## DATA SUPPLIED:
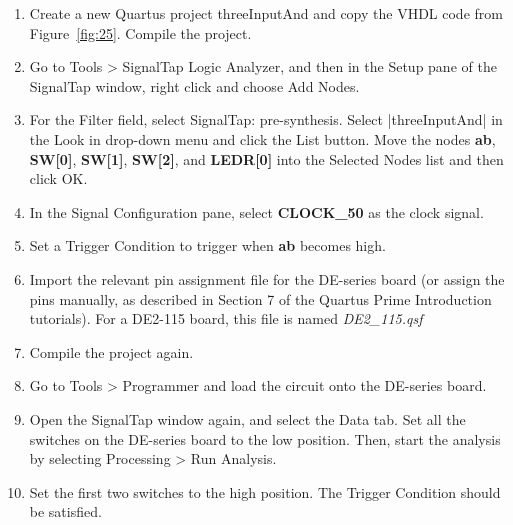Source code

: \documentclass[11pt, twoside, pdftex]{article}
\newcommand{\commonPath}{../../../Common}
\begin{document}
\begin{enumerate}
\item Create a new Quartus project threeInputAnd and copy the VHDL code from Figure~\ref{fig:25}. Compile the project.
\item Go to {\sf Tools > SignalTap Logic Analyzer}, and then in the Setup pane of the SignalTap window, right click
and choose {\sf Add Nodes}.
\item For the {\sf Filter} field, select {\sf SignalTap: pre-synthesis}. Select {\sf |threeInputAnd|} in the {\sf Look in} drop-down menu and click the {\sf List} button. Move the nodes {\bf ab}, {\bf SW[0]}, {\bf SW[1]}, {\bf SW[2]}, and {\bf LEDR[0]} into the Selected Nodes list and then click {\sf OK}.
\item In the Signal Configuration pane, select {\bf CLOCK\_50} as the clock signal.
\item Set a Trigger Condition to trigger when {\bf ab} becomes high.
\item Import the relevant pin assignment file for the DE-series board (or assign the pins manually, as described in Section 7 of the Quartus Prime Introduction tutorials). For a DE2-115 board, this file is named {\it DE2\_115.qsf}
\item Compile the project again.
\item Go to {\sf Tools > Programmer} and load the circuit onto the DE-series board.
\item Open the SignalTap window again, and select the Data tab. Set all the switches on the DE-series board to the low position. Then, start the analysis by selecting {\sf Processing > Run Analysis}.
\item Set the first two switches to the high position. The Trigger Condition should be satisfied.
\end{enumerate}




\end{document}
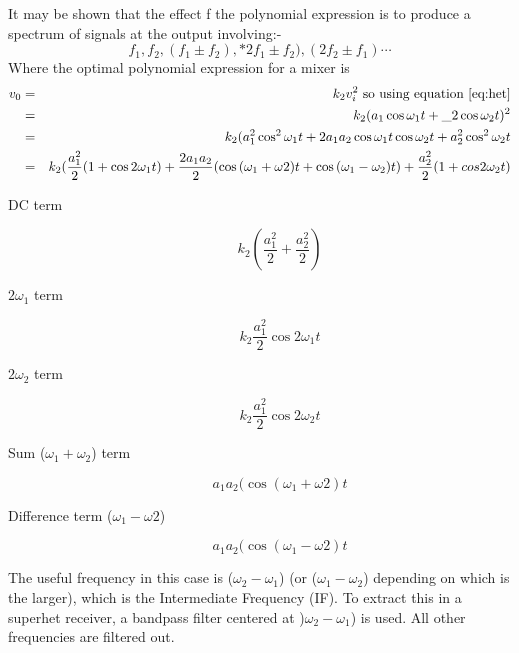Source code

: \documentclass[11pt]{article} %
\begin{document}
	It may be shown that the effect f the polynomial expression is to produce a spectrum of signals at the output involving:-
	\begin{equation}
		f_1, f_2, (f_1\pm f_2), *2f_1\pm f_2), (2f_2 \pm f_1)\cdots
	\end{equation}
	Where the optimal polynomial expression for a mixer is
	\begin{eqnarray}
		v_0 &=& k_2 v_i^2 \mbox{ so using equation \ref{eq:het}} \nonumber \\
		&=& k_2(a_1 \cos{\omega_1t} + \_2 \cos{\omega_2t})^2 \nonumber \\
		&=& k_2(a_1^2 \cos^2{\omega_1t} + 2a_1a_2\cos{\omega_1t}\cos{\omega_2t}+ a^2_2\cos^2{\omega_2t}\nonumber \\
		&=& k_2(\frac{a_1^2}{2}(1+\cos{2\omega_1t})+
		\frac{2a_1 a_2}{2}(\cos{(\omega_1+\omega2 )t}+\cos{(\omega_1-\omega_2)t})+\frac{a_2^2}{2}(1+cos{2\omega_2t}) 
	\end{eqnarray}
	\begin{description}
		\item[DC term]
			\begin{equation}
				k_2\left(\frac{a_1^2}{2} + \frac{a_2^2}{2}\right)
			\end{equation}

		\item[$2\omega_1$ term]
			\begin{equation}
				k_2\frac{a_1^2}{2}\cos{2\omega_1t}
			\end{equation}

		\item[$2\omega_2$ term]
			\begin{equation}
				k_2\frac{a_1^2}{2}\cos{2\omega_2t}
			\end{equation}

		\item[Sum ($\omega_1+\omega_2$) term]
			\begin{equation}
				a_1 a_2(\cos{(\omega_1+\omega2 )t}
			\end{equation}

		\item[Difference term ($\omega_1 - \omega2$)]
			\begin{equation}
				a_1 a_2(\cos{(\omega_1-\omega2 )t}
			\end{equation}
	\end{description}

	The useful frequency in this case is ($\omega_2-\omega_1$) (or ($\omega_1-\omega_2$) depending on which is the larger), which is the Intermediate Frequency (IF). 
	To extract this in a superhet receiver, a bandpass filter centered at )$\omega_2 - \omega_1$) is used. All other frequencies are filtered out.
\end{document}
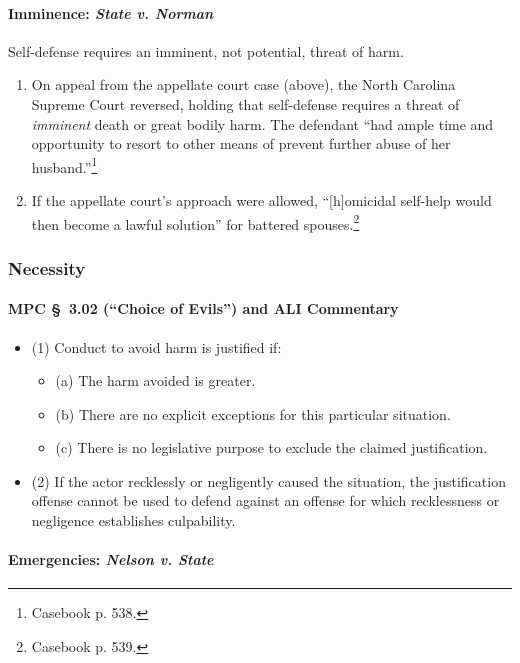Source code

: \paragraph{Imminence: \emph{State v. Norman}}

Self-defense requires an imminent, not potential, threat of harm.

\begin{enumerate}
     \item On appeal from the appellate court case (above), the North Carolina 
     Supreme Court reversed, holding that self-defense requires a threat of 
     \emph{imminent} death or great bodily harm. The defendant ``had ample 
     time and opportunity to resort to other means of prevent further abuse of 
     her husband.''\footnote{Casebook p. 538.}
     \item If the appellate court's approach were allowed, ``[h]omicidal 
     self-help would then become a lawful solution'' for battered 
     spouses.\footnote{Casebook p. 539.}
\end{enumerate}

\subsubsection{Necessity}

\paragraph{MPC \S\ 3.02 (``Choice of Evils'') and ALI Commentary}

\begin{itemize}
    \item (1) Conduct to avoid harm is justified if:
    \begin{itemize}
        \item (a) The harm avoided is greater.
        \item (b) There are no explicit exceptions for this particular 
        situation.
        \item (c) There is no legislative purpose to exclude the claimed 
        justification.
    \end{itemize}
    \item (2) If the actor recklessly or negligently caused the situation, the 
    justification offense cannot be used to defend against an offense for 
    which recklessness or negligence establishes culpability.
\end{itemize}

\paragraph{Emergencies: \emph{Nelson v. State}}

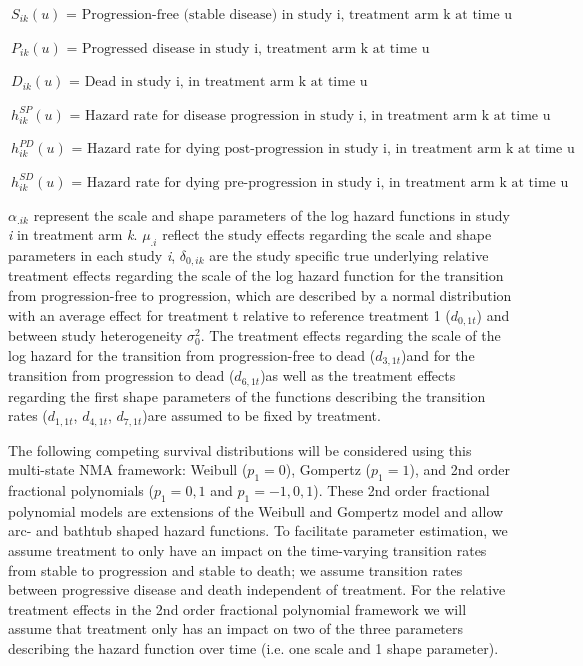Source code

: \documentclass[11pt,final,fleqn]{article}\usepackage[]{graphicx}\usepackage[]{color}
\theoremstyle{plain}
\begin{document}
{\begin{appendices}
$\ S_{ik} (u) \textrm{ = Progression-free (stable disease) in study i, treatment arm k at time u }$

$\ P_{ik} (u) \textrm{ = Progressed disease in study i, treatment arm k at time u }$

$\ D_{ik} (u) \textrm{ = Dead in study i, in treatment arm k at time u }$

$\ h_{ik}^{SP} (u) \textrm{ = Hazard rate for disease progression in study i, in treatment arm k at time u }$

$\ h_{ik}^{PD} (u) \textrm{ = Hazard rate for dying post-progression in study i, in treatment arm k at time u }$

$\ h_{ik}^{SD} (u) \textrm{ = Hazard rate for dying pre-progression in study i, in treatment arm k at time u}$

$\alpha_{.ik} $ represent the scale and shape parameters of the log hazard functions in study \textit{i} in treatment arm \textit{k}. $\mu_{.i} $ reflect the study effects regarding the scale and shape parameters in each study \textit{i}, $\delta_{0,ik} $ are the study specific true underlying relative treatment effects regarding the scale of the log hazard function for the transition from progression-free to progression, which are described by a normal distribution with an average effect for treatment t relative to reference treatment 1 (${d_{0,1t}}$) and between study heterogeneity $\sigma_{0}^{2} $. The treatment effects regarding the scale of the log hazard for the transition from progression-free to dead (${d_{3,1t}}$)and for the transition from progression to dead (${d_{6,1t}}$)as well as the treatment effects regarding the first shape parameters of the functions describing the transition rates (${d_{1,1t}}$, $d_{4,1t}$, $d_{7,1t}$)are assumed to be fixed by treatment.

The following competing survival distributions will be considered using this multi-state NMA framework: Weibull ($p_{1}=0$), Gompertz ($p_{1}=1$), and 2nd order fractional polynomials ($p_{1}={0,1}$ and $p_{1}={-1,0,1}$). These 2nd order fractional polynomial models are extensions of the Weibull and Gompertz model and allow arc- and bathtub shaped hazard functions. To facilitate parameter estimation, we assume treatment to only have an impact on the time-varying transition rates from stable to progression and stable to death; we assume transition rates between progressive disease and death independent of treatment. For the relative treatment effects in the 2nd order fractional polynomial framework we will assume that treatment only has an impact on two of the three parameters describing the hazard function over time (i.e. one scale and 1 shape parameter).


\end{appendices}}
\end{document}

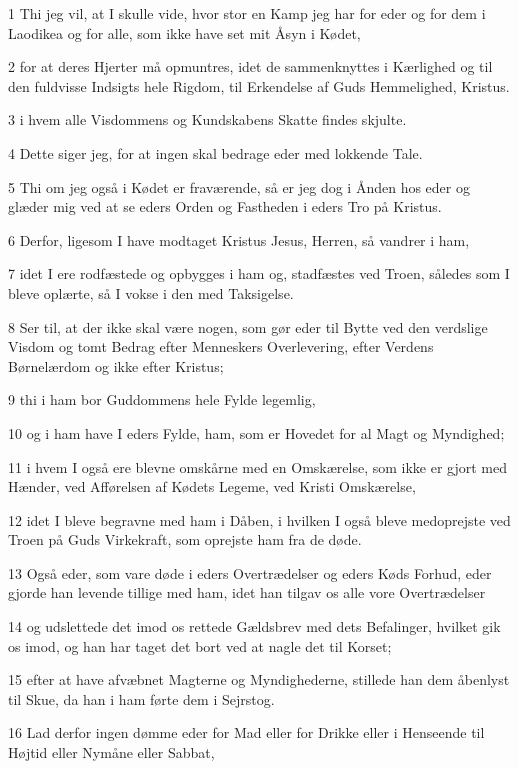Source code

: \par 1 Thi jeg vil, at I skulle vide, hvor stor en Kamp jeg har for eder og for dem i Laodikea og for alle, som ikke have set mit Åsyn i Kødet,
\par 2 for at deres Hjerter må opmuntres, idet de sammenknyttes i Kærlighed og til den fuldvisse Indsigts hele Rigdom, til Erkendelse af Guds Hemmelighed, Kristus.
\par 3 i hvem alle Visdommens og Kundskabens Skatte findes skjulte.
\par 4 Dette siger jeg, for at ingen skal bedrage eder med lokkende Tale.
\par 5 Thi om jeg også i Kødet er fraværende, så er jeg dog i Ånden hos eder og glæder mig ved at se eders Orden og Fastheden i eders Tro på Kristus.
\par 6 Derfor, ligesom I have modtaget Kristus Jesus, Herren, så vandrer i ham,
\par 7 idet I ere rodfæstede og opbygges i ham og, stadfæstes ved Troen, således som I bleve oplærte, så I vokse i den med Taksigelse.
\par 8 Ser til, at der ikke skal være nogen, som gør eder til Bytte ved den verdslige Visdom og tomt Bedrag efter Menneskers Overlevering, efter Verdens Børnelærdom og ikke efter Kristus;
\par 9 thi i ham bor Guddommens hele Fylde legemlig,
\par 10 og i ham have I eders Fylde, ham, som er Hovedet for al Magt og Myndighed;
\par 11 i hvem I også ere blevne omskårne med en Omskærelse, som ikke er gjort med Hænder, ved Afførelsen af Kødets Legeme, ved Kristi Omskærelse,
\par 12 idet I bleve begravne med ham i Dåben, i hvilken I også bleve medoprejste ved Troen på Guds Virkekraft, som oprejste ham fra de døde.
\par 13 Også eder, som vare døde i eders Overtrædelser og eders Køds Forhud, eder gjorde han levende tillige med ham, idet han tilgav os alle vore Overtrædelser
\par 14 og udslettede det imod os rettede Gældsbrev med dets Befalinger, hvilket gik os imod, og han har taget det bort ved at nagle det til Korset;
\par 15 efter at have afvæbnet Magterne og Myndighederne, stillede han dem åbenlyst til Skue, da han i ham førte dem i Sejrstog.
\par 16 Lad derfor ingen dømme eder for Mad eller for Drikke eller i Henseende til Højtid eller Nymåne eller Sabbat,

## DIRECTIONS:
Search the entries for the string "high" and copy each line where it occurs.

## FINISHED EXERCISE:
\item Set a Trigger Condition to trigger when {\bf ab} becomes high.
\item Set the first two switches to the high position. The Trigger Condition should be satisfied.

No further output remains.